Durkan v Madden [2013] EWHC 4409 (Ch) (Norris J)

Practice and procedure – Other

Summary and comment

We note briefly this complicated civil case arising – ultimately – out of unsuccessful litigation brought by as Ms Madden  because of then approach adopted by Norris J to the question of the determination of whether or not Ms Madden had capacity to conduct the two proceedings with which he was immediately concerned.

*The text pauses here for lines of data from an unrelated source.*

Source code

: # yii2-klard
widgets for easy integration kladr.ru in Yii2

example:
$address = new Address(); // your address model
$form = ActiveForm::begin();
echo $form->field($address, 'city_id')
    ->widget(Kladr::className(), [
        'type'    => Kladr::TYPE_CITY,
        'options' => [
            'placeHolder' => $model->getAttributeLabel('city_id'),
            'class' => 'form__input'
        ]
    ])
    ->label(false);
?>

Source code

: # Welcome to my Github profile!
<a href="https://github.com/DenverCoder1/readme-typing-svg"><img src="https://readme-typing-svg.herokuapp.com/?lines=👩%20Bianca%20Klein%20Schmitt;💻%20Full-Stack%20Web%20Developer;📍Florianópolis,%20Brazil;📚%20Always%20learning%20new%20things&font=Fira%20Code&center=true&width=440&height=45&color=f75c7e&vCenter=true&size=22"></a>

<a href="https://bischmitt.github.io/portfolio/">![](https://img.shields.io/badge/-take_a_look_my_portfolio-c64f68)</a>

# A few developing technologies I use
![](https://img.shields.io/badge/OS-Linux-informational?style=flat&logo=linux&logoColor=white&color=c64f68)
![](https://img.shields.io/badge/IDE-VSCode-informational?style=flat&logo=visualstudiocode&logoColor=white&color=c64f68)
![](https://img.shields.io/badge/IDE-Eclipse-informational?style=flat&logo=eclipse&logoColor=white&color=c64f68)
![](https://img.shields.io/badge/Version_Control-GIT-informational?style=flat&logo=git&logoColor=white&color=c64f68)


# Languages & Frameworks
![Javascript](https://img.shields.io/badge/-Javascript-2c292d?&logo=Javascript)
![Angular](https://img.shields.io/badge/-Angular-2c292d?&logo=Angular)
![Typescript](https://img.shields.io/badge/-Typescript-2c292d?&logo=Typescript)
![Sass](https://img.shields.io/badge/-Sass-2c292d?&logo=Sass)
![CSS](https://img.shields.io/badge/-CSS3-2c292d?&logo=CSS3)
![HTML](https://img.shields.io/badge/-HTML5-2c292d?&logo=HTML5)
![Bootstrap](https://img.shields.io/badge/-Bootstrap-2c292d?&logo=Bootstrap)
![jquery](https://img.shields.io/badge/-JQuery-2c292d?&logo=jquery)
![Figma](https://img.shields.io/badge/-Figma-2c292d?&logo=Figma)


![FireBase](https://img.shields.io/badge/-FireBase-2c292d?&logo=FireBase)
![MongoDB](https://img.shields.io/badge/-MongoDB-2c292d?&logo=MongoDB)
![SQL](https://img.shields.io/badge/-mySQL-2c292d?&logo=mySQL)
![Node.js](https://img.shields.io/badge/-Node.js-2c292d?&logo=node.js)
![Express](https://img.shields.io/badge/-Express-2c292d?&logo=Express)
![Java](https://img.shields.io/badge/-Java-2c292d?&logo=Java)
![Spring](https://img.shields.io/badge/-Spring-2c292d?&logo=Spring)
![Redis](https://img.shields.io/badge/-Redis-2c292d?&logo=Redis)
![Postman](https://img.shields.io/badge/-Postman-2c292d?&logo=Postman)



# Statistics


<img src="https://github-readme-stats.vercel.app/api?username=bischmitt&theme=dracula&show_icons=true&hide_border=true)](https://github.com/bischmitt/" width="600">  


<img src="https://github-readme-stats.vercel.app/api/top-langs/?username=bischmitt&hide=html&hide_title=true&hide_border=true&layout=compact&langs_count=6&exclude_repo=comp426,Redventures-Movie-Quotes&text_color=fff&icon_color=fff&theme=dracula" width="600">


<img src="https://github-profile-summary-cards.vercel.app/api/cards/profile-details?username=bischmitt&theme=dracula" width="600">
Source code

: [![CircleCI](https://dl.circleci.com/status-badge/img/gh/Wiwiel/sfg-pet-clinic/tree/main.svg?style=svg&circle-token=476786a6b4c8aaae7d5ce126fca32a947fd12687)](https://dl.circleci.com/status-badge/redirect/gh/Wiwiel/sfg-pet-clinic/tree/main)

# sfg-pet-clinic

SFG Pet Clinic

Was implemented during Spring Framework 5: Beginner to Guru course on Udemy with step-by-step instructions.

It is ofnote for the following reasons:

  1. As was emphasised in Baker Tilly v Makar [2013] EWHC 759 (QB), Norris J  reminded himself that treating a person as lacking capacity is  an  important  interference  with their civil rights and ought only to be done after proper consideration;
  2. Adopting the issue-specific test, Norris J proceeded on the basis that it was necessary to identify specifically whether Ms Madden had capacity to conduct those proceedings, as opposed to bankruptcy proceedings which were at that stage on foot before the Court of Appeal in which, it appeared, she had been held to lack litigation capacity and was represented by the Official Solicitor as litigation friend;
  3. Norris J noted that it would be open to him to invite the Official Solicitor to consider the evidence, to appoint an expert and then to hold a hearing to determine capacity. In so saying, he relied upon the case of Lindsay v Wood [2006] EWHC 2895, although it is perhaps to be noted that Stanley Burnton J in that case suggested that this was a course open to the court; he did not, in fact (as Norris J appears to have considered) order such a course himself. Norris J, reminding himself of the need not to generate satellite litigation but to proceed in “a pragmatic way, asking as to the consequences that will flow from continuing with the litigation without the appointment of a litigation friend or of the Official Solicitor,” sought to find a way to avoid taking the Lindsay v Wood course; asking as to the consequences that will flow from continuing with the litigation without the appointment of a litigation friend or of the Official Solicitor,” sought to find a way to avoid taking the Lindsay v Wood course;

Norris J found that from “the terms in which the evidence is couched that there may be confusion between Ms Madden’s capacity and her ability, personally, to conduct litigation. It seems to be that it may well be the case that she is legally capable of making the relevant decisions but apprehensive about appearing in court, an experience that she would find stressful” (paragraph 20). Reviewing the evidence of her treating practitioner and her GP (who had signed her off work and indicated that she would find attendance at court and participation in legal proceeding stressful), Norris J considered that he could not be confident that either had addressed the requirements of ss.2-3 MCA 2005 rather than “simply assessing what impact attendance at court and participation in court  proceedings might have on Ms Madden’s health.” He therefore held that the material adduced in evidence did not raise such an issue of capacity as to cause the adjournment of the proceedings before him.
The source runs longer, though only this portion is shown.